The Cedar Creek site is in the historic city and township of Cedarburg in southeastern Wisconsin in a suburban residential area north of Milwaukee. The entire site consists of Mercury Marine’s Plant 2 and the segment of Cedar Creek from below the Ruck Pond dam to the point where it meets the Milwaukee River. This segment includes open stretches of creek as well as areas known as Columbia Pond, Wire and Nail Pond, and the former Hamilton Pond for a total of 5.1 creek miles.
PCBs from boat manufacturer Mercury Marine contaminated Cedar Creek and the Plant 2 property. It operated a plant on St. John Avenue from 1951 to 1982. Fluids, containing PCBs, leaked from equipment and were washed into floor drains. These drains emptied into storm sewers. Those sewers emptied into Ruck Pond on the creek and flowed into the Milwaukee River.
Mercury Marine’s Plant 2 building was demolished in May 2005. The building, which was in poor condition, also contained PCB contamination. An investigation and feasibility study outlining possible cleanup options was completed in October 2007. A decision on how to clean up Plant 2 was made in March 2008.

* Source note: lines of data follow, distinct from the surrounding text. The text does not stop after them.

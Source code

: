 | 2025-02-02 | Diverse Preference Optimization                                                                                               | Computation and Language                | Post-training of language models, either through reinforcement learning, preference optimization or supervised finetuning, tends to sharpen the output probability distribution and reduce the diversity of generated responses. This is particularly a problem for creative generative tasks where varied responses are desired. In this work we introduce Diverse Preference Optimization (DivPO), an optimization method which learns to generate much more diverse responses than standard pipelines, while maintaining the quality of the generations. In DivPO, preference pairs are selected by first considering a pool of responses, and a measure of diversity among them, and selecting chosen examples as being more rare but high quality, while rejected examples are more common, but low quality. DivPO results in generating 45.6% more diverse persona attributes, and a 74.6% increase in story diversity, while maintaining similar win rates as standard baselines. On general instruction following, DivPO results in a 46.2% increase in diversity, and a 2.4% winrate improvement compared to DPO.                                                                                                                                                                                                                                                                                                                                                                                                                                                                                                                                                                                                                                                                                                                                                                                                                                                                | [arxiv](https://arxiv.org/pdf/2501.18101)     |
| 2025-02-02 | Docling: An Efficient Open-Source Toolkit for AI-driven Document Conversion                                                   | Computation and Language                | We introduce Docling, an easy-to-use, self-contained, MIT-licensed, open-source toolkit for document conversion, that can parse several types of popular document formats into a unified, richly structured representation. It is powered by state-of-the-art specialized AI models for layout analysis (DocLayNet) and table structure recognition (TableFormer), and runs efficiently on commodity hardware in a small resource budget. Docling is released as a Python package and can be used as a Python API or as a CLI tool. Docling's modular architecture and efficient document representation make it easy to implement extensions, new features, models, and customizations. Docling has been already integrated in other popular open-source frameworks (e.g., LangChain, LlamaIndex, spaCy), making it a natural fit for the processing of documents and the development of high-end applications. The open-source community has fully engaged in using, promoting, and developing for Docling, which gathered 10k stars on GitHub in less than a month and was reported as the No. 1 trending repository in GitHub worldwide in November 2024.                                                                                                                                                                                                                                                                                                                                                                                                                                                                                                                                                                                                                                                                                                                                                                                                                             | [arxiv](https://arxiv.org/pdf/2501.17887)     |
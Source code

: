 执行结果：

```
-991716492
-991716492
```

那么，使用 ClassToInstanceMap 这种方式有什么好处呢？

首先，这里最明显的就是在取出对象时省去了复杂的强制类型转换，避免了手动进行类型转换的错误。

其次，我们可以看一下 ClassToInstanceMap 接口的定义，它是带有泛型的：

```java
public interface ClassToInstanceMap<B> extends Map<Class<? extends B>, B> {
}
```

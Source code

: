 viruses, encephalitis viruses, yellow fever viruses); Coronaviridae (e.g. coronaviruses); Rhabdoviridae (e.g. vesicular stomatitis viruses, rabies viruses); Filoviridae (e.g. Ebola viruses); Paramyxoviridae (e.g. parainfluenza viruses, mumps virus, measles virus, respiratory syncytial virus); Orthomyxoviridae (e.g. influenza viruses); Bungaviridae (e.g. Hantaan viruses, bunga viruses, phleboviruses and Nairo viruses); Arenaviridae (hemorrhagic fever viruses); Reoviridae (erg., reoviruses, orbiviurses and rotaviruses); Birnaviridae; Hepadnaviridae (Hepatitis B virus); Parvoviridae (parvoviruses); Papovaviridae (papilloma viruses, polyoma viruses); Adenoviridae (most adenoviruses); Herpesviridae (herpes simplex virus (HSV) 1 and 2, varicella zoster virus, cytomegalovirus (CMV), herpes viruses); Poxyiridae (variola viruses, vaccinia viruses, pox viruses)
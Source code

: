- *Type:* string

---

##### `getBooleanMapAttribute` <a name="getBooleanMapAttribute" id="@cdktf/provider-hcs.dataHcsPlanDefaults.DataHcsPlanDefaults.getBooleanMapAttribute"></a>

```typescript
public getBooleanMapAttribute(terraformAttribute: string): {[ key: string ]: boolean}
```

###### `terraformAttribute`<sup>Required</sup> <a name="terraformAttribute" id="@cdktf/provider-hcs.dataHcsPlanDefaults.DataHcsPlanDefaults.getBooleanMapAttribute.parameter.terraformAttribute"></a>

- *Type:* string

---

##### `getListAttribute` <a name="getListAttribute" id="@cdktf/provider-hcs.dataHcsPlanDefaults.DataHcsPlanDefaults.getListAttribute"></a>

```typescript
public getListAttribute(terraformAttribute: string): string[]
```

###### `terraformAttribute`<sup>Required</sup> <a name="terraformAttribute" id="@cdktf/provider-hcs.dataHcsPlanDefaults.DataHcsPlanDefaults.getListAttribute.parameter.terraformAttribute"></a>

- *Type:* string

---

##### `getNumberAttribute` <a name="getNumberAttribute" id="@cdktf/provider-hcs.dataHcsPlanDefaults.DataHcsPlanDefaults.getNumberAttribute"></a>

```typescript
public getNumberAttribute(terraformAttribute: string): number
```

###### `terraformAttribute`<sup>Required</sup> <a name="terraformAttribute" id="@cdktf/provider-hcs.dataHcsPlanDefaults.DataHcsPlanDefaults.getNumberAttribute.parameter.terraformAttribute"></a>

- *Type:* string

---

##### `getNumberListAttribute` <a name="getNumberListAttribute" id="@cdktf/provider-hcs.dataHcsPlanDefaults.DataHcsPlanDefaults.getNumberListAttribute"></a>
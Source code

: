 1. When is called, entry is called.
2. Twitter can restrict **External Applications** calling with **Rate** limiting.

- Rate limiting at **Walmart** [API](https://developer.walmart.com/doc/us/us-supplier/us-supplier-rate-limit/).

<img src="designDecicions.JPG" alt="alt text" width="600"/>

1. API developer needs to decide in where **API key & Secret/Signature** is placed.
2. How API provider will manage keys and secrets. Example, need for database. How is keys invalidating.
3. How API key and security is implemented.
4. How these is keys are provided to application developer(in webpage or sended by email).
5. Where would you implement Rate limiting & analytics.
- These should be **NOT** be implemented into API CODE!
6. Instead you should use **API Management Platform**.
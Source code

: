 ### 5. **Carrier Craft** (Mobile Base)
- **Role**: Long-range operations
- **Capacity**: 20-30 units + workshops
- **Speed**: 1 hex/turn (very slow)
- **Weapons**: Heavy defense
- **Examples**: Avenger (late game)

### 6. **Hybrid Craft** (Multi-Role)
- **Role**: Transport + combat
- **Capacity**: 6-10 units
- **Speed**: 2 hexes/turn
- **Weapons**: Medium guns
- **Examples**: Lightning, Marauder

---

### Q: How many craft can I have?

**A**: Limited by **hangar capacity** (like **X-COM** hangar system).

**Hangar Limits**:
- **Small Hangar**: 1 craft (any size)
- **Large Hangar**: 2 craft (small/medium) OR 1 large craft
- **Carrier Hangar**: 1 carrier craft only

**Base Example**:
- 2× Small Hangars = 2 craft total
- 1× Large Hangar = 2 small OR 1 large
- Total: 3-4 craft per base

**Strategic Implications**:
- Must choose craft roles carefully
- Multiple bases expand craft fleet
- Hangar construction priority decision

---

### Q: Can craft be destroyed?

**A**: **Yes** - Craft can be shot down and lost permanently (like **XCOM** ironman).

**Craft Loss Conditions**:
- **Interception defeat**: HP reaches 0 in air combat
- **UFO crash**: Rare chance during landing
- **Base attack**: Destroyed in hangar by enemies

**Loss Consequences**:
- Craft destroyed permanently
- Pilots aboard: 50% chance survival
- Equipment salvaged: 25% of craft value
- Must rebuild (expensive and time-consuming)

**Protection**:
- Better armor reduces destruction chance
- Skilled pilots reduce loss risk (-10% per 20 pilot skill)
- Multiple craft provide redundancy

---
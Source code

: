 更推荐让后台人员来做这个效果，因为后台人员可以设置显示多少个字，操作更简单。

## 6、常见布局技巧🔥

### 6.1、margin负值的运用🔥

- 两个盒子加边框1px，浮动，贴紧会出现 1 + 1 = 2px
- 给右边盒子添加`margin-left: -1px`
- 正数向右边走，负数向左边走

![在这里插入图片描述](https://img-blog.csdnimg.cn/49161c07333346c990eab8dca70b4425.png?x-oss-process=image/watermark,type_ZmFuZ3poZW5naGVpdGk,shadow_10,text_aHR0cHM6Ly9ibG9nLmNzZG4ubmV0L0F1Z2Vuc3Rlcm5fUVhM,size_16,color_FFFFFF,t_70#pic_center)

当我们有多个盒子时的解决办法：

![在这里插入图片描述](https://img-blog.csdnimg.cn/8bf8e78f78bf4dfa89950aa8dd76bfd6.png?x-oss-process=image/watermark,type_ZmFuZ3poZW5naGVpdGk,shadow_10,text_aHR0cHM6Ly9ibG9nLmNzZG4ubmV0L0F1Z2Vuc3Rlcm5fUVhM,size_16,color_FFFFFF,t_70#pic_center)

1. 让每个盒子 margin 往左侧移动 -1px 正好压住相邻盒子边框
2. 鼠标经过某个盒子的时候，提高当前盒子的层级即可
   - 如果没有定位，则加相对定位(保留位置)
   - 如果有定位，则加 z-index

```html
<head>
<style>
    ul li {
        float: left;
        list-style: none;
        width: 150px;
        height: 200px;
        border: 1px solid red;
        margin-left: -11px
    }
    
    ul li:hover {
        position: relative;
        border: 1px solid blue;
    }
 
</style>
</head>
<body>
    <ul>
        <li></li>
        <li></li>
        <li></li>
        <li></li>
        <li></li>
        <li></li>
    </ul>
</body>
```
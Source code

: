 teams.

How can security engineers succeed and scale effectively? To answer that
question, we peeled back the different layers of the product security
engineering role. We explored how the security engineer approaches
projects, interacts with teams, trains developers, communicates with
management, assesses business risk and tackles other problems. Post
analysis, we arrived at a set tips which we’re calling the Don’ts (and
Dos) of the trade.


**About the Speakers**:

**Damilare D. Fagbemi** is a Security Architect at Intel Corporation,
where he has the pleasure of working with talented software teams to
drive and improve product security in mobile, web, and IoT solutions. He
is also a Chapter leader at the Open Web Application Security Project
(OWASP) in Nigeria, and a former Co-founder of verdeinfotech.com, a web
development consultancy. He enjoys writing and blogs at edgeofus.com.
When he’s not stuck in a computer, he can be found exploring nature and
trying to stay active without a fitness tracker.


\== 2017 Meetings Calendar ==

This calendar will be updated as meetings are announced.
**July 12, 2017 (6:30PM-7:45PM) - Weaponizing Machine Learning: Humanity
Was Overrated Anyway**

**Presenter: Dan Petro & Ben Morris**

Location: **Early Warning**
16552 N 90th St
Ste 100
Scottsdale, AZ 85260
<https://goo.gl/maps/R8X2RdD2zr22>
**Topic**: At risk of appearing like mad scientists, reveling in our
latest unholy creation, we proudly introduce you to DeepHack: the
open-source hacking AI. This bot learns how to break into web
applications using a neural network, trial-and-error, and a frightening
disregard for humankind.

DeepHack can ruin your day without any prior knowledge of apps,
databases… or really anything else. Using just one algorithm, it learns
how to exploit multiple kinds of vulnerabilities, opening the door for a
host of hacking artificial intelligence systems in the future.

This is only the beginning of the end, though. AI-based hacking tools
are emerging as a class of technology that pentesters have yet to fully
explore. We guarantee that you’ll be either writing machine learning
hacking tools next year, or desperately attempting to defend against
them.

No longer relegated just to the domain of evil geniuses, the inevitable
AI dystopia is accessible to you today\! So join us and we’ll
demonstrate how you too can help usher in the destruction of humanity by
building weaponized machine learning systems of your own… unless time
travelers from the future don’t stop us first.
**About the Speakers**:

A separate likely source of contamination in the area was Amcast, a former local automotive industry supplier in Cedarburg. It also had a plant that may have emptied PCBs into the creek via storm sewers. One of them apparently emptied into Hamilton Pond, upstream of Green Bay Road. Due to heavy rains and high creek flow in 1996, the Hamilton Dam collapsed and was removed. The pond was drained leaving behind several acres of mud flats containing PCBs.
Sewers near the Amcast plant and soil under the building were sampled in November 2005. Since Amcast had filed for bankruptcy, its contractor was told to stop working and the results were never analyzed. Soil samples were also taken on private properties near the Amcast plant in summer 2005. Some of those samples showed PCB contamination slightly above what EPA considers to be safe levels.
Since the company is bankrupt, the Amcast portion of the project was separated from Cedar Creek in 2009. EPA is using Superfund money to address the contamination at and near Amcast Industrial Corp.
In September 2008, Mercury Marine signed an AOC with EPA to conduct the remedial design work required by the March 2008 ROD for OU1. EPA approved the remedial design in February 2012. In June 2012, EPA began negotiations with Mercury Marine for the remedial action work, and a consent decree between EPA and Mercury Marine was signed in September 2012 and entered by the court in November 2012. Mercury Marine started the remedial action cleanup work in the Fall of 2012 and completed the on-site work in late 2013.
As discussed above, Amcast filed for bankruptcy in November 2004. Subsequently, EPA decided to list the Amcast facility on the NPL so it would be eligible for federal cleanup funds. The Amcast facility is no longer being addressed as part of the Cedar Creek site.